Sunday, December 20, 2020

Movie Review: Klaus

When it comes to Christmas movies, I find myself sticking with the classics. It’s A Wonderful Life, Home Alone, A Christmas Story, The Santa Clause, National Lampoon's Christmas Vacation.

On a recent plane ride I did check out the 1994 remake of Miracle on 34th Street and found it a bit…bland. I don’t know what it was but a lot of it felt very forced and artificial.
By no means was it bad but I’m not overly fond of remakes and Mara Wilson’s character being wise-beyond-her-years got tiring very quickly. However, I’ll give high marks to Richard Attenborough as Kris Kringle in the film. The man made a remarkable Santa Claus.

 But last night after we finished dinner and my Dad decided to go to bed early, my Mom & I turned on Netflix searching for something holiday-themed that we could watch. Now I might have been tempted to see if Home Alone was available (It wasn’t) but then I remembered a Christmas film that came out last year that I had missed but told myself to catch the following year. That movie was Klaus.

The film stars Jason Schwartzman as Jesper Johansson, the spoiled son of a Postmaster General, exiled to the faraway island town of Smeerensburg. He’s given the task of posting 6000 letters within the span of one year or he’ll be cut off from the family fortune (and silk sheets).

 From here Jesper meets a wild array of characters in Smeerensburg, a city which serves as a battleground for the warring Ellingboe & Krum families, from the ferryman Mogens (Norm Macdonald), the teacher-turned-fishmonger Alva (Rashida Jones) and the mysterious woodsman/toymaker Klaus (J.K. Simmons).

 The story is an unusual, unexpected but nonetheless enjoyable origin story for the legend of Santa Claus as Jesper & Klaus begin delivering toys to the children of Smeerensburg as well as some much-needed civility to the adults.

I’ll admit I didn’t go into this film with high expectations but by the end, I felt like I had watched a brand-new Christmas classic and one that if I didn’t watch again this year, I would certainly be watching again for years to come.

The film was made by director Sergio Pablos, a veteran of certain films from the Disney Renaissance like Aladdin, Hunchback of Notre Dame & Tarzan. While Disney seems content these days just by milking nostalgia via their live action remakes of classic animated movies, Pablos has gone a different and more daring route by doing something original and you can certainly tell that there’s a lot of love going into this film.
It comes as no surprise that a lot of studios turned it down as being “too risky”.

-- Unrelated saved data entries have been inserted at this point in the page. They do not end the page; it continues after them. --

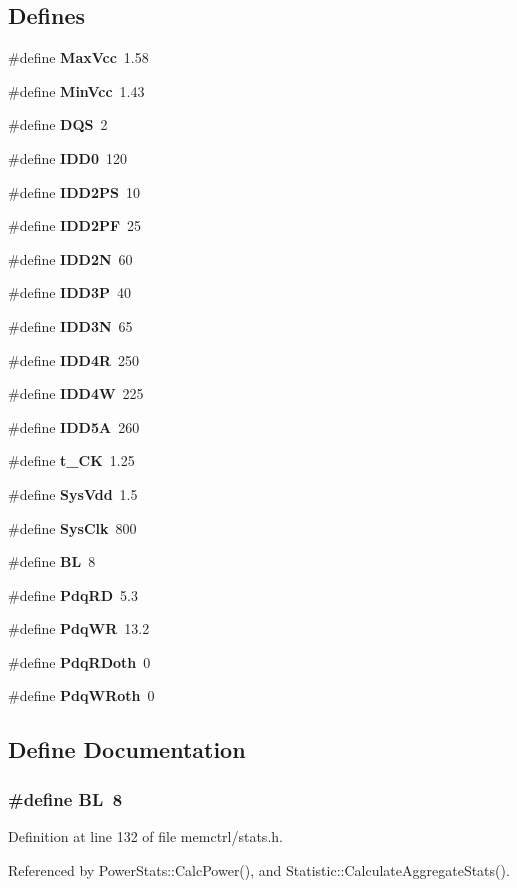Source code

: \subsection*{Defines}
\begin{CompactItemize}
\item 
\#define {\bf MaxVcc}~1.58
\item 
\#define {\bf MinVcc}~1.43
\item 
\#define {\bf DQS}~2
\item 
\#define {\bf IDD0}~120
\item 
\#define {\bf IDD2PS}~10
\item 
\#define {\bf IDD2PF}~25
\item 
\#define {\bf IDD2N}~60
\item 
\#define {\bf IDD3P}~40
\item 
\#define {\bf IDD3N}~65
\item 
\#define {\bf IDD4R}~250
\item 
\#define {\bf IDD4W}~225
\item 
\#define {\bf IDD5A}~260
\item 
\#define {\bf t\_\-CK}~1.25
\item 
\#define {\bf SysVdd}~1.5
\item 
\#define {\bf SysClk}~800
\item 
\#define {\bf BL}~8
\item 
\#define {\bf PdqRD}~5.3
\item 
\#define {\bf PdqWR}~13.2
\item 
\#define {\bf PdqRDoth}~0
\item 
\#define {\bf PdqWRoth}~0
\end{CompactItemize}


\subsection{Define Documentation}
\subsubsection[{BL}]{\setlength{\rightskip}{0pt plus 5cm}\#define BL~8}\label{memctrl_2stats_8h_d567ea9864a3046e47ab69cdc050ecfa}




Definition at line 132 of file memctrl/stats.h.

Referenced by PowerStats::CalcPower(), and Statistic::CalculateAggregateStats().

And despite being made by some Disney veterans at no point do all the characters break into song to explain their motivations or any other aspect of their life. Oh sure there's some songs that play throughout the film but at no point was I saying, "Oh Christ, do we really need a musical number here?"

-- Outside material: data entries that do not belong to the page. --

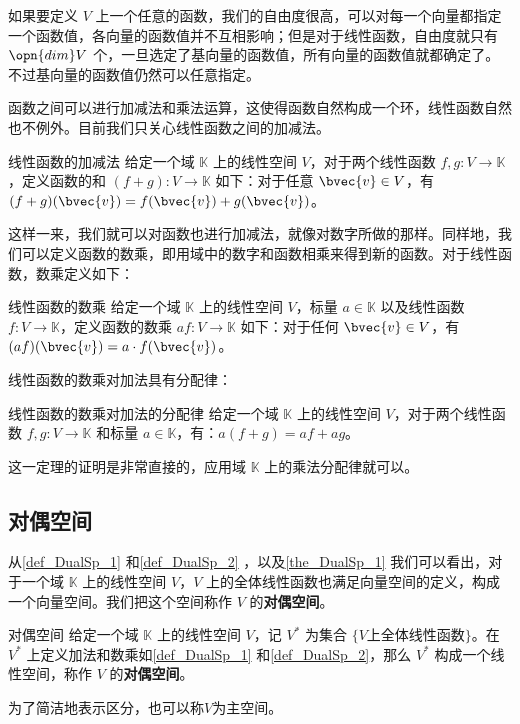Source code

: 如果要定义 $V$ 上一个任意的函数，我们的自由度很高，可以对每一个向量都指定一个函数值，各向量的函数值并不互相影响；但是对于线性函数，自由度就只有 $\opn{dim} V$ 个，一旦选定了基向量的函数值，所有向量的函数值就都确定了。不过基向量的函数值仍然可以任意指定。

函数之间可以进行加减法和乘法运算，这使得函数自然构成一个环，线性函数自然也不例外。目前我们只关心线性函数之间的加减法。

\begin{definition}{线性函数的加减法}\label{def_DualSp_1}
给定一个域 $\mathbb{K}$ 上的线性空间 $V$，对于两个线性函数 $f, g: V\rightarrow\mathbb{K}$，定义函数的和 $(f+g):V\rightarrow\mathbb{K}$ 如下：对于任意 $\bvec{v}\in V$，有 $(f+g)(\bvec{v})=f(\bvec{v})+g(\bvec{v})$。
\end{definition}

这样一来，我们就可以对函数也进行加减法，就像对数字所做的那样。同样地，我们可以定义函数的数乘，即用域中的数字和函数相乘来得到新的函数。对于线性函数，数乘定义如下：

\begin{definition}{线性函数的数乘}\label{def_DualSp_2}
给定一个域 $\mathbb{K}$ 上的线性空间 $V$，标量 $a\in\mathbb{K}$ 以及线性函数 $f: V\rightarrow\mathbb{K}$，定义函数的数乘 $af:V\rightarrow\mathbb{K}$ 如下：对于任何 $\bvec{v}\in V$，有 $(af)(\bvec{v})=a\cdot f(\bvec{v})$。
\end{definition}

线性函数的数乘对加法具有分配律：

\begin{theorem}{线性函数的数乘对加法的分配律}\label{the_DualSp_1}
给定一个域 $\mathbb{K}$ 上的线性空间 $V$，对于两个线性函数 $f, g: V\rightarrow\mathbb{K}$ 和标量 $a\in\mathbb{K}$，有：$a(f+g)=af+ag$。
\end{theorem}

这一定理的证明是非常直接的，应用域 $\mathbb{K}$ 上的乘法分配律就可以。

\subsection{对偶空间}

从\autoref{def_DualSp_1} 和\autoref{def_DualSp_2} ，以及\autoref{the_DualSp_1} 我们可以看出，对于一个域 $\mathbb{K}$ 上的线性空间 $V$，$V$ 上的全体线性函数也满足向量空间的定义，构成一个向量空间。我们把这个空间称作 $V$ 的\textbf{对偶空间}。

\begin{definition}{对偶空间}
给定一个域 $\mathbb{K}$ 上的线性空间 $V$，记 $V^*$ 为集合 $\{V\text{上全体线性函数}\}$。在 $V^*$ 上定义加法和数乘如\autoref{def_DualSp_1} 和\autoref{def_DualSp_2}，那么 $V^*$ 构成一个线性空间，称作 $V$ 的\textbf{对偶空间}。

为了简洁地表示区分，也可以称$V$为主空间。
\end{definition}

The character designs are delightfully quirky without becoming hard to look at and the performances from the cast are all top notch. The characters are very likable and don’t go the familiar route of making references that are already outdated by the time of release. The movie also has a very good pace and at 97 minutes, it never feels cramped or like they’ve run out of story.

So if you already know what happens when a bell rings, are tired of seeing Harry & Marv come within inches of death via Kevin McCallister or need a new reason not to watch a movie starring Chevy Chase, turn on Netflix and watch Klaus, the perfect gift for your viewing pleasure this Christmas season.